Suddenly, she was stopped. A woman from Saugatuck Harbor Yacht Club, across the way, yelled that she was trespassing.
“We own the water!” the SHYC representative said. “We reserve it for our members!”
Stunned, the Westport resident retreated.
She’s not alone. A neighbor was reprimanded, the same way.
Commodore Sandy Heller and Vice Commodore Roger Schwanhausser followed up with a letter. They sent it “as neighbors,” with “a significant safety concern for both you and our members.”
The letter continued:
We have received member reports, and have pictures, of kayaks stored on your property being launched by individuals crossing over our property line to access the water and into our Club basin.
This has created navigational hazards and safety to concerns to our members as they transit in and out of our basin.
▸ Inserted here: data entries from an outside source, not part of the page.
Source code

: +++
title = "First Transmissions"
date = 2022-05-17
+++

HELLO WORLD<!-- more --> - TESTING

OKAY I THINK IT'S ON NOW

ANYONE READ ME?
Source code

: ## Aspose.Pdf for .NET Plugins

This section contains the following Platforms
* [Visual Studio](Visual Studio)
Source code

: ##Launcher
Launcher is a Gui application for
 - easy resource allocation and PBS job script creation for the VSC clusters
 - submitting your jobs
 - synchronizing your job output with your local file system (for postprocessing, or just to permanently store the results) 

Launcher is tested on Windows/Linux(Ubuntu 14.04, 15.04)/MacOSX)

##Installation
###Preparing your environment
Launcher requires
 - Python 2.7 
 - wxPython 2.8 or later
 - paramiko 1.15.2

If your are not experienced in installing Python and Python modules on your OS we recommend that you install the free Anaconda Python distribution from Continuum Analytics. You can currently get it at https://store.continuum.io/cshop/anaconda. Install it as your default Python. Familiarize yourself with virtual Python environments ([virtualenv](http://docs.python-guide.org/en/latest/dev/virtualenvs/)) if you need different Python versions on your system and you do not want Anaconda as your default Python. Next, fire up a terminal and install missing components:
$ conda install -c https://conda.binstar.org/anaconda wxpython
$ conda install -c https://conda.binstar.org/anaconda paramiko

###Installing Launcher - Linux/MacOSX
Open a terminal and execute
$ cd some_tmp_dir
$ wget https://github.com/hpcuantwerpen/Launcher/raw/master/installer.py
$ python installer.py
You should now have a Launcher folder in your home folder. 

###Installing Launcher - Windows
Recently, one of our members nearly collided with a non-member kayaker who was unable or unwilling to yield navigational right of way.
But safety was not the commodores’ only concern.
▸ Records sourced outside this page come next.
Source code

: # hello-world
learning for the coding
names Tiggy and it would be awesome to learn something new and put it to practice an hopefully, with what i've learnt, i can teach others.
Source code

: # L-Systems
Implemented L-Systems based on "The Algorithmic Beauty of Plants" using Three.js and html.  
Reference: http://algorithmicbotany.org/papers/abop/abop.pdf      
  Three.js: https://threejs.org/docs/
Further, as you may not know, the Saugatuck Harbor basin is private property. Our Club owns the land under the water, and per Connecticut law, also owns the water above that land up to the mean high tide line.
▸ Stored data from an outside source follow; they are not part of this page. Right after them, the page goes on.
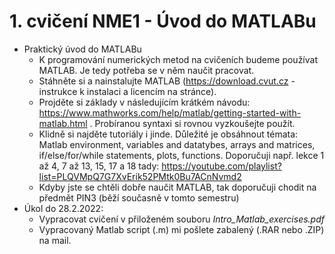 # 1. cvičení NME1 - Úvod do MATLABu

* Praktický úvod do MATLABu
  * K programování numerických metod na cvičeních budeme používat MATLAB. Je tedy potřeba se v něm naučit pracovat.
  * Stáhněte si a nainstalujte MATLAB (https://download.cvut.cz - instrukce k instalaci a licencím na stránce).
  * Projděte si základy v následujícím krátkém návodu: https://www.mathworks.com/help/matlab/getting-started-with-matlab.html . Probíranou syntaxi si rovnou vyzkoušejte použít.
  * Klidně si najděte tutoriály i jinde. Důležité je obsáhnout témata: Matlab environment, variables and datatybes, arrays and matrices, if/else/for/while statements, plots, functions. Doporučuji např. lekce 1 až 4, 7 až 13, 15, 17 a 18 tady: https://youtube.com/playlist?list=PLQVMpQ7G7XvErik52PMtk0Bu7ACnNvmd2
  * Kdyby jste se chtěli dobře naučit MATLAB, tak doporučuji chodit na předmět PIN3 (běží současně v tomto semestru)
* Úkol do 28.2.2022:
  * Vypracovat cvičení v přiloženém souboru *Intro_Matlab_exercises.pdf*
  * Vypracovaný Matlab script (.m) mi pošlete zabalený (.RAR nebo .ZIP) na mail.
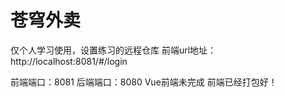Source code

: # 苍穹外卖
仅个人学习使用，设置练习的远程仓库
前端url地址：http://localhost:8081/#/login

前端端口：8081
后端端口：8080
Vue前端未完成
前端已经打包好！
Any unapproved access to our basin is, therefore, trespass on our property and is not allowed by Connecticut law.
These facts are documented in our deeds and property records, which go back almost 60 years, and are recorded and memorialized at Town Hall in Westport.
We, at Saugatuck Harbor Yacht Club, have always strived to maintain good relationships with all our neighbors. We are fully aware of our presence in, what is largely, a residential neighborhood.
We want to be respectful of our neighbors’ privacy, their safety, and their property rights. We would expect the same of you, and request that you refrain from any further access to our basin in the future.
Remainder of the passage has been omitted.